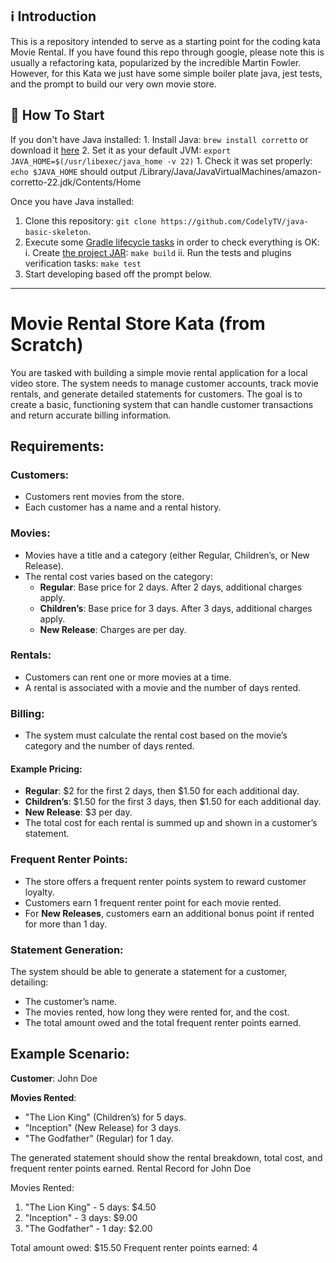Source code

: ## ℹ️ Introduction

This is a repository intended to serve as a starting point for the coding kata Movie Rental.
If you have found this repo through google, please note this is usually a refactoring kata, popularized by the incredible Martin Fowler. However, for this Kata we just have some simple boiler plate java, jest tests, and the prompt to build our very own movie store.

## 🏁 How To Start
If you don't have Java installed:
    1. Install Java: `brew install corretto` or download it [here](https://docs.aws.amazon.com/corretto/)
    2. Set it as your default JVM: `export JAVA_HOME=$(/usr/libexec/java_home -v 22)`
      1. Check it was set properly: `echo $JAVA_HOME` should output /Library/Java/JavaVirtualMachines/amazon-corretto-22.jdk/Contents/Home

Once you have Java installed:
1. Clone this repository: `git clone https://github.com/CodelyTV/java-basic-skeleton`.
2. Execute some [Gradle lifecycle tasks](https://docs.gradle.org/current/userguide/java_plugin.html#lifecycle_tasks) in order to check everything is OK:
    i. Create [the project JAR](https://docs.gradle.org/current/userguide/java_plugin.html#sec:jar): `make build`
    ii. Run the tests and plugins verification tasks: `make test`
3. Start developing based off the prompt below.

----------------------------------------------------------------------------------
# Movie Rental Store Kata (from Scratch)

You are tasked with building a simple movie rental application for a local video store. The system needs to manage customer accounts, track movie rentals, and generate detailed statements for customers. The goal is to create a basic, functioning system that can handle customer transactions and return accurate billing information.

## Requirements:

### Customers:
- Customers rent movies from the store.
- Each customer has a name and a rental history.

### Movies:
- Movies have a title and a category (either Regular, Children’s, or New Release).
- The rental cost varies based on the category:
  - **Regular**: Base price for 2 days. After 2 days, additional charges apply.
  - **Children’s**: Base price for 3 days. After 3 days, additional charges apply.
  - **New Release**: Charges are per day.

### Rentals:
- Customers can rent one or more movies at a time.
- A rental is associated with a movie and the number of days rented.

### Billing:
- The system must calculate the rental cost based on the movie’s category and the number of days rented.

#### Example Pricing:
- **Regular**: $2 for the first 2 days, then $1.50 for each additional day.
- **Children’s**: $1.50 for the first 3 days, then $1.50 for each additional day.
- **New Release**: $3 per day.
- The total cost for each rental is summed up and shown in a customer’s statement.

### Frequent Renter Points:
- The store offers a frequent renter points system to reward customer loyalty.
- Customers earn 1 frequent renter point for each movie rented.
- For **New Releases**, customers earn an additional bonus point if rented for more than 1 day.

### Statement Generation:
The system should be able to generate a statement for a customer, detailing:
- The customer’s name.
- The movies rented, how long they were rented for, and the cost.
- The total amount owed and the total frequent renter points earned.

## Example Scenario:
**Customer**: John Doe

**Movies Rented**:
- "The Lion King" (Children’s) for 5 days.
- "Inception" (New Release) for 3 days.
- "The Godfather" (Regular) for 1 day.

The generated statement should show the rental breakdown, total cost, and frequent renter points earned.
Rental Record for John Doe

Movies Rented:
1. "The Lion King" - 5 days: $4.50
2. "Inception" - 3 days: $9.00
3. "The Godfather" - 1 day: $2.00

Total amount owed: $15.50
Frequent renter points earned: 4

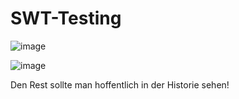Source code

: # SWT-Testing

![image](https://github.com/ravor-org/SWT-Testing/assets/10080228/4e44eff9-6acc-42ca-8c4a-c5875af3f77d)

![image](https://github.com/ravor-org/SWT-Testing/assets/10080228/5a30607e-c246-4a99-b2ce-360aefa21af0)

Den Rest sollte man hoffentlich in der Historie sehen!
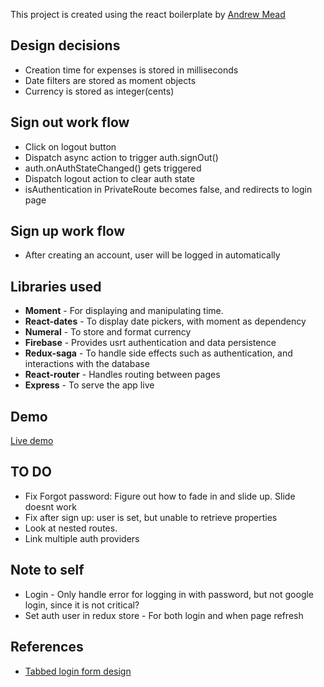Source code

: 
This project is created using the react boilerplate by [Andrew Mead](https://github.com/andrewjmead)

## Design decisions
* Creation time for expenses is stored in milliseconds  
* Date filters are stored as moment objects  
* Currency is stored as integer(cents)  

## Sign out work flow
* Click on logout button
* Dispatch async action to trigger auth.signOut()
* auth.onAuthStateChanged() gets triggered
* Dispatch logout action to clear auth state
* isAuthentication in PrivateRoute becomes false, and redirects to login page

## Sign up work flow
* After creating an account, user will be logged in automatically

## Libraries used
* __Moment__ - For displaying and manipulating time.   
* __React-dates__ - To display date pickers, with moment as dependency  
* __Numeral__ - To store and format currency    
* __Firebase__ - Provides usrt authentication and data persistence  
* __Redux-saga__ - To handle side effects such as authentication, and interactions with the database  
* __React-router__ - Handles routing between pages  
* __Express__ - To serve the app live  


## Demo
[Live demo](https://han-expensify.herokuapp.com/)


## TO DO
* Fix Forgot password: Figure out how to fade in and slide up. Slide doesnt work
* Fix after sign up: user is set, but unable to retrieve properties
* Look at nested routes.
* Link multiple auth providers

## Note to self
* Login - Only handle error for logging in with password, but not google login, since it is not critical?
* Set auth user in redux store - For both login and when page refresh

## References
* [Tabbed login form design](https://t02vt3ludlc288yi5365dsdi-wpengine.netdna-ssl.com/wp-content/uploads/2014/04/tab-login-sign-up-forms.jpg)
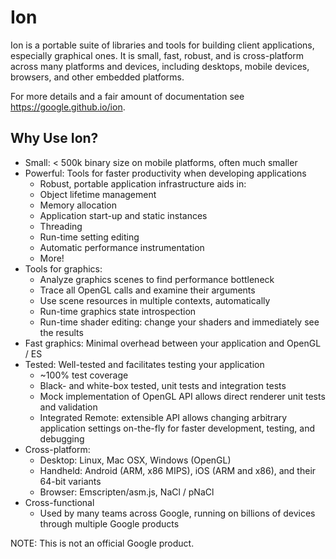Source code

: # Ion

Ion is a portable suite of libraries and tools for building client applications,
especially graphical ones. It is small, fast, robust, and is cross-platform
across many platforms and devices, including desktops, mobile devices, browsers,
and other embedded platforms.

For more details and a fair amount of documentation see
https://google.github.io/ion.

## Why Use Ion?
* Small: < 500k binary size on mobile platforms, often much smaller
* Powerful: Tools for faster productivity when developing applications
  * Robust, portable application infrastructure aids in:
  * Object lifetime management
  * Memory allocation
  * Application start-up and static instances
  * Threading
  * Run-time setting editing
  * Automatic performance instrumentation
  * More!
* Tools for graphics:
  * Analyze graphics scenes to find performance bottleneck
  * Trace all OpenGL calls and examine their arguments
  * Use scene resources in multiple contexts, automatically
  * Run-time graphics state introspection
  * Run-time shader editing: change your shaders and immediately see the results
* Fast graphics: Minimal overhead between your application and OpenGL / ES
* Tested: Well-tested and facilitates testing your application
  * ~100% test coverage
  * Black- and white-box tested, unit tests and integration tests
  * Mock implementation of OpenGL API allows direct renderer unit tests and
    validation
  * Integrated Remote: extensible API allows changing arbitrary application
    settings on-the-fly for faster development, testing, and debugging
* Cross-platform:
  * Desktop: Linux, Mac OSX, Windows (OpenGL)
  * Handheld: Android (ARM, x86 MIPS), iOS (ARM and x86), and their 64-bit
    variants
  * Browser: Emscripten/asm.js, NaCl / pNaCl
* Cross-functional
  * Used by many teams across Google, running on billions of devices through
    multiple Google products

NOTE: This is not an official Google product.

Aim of the exercise:
Write out, exactly and with no pictures, the lines of the data from the first through the line containing "1. Clone this".

Result for this exercise:
Source code

: ## ℹ️ Introduction

This is a repository intended to serve as a starting point for the coding kata Movie Rental.
If you have found this repo through google, please note this is usually a refactoring kata, popularized by the incredible Martin Fowler. However, for this Kata we just have some simple boiler plate java, jest tests, and the prompt to build our very own movie store.

## 🏁 How To Start
If you don't have Java installed:
    1. Install Java: `brew install corretto` or download it [here](https://docs.aws.amazon.com/corretto/)
    2. Set it as your default JVM: `export JAVA_HOME=$(/usr/libexec/java_home -v 22)`
      1. Check it was set properly: `echo $JAVA_HOME` should output /Library/Java/JavaVirtualMachines/amazon-corretto-22.jdk/Contents/Home

Once you have Java installed:
1. Clone this repository: `git clone https://github.com/CodelyTV/java-basic-skeleton`.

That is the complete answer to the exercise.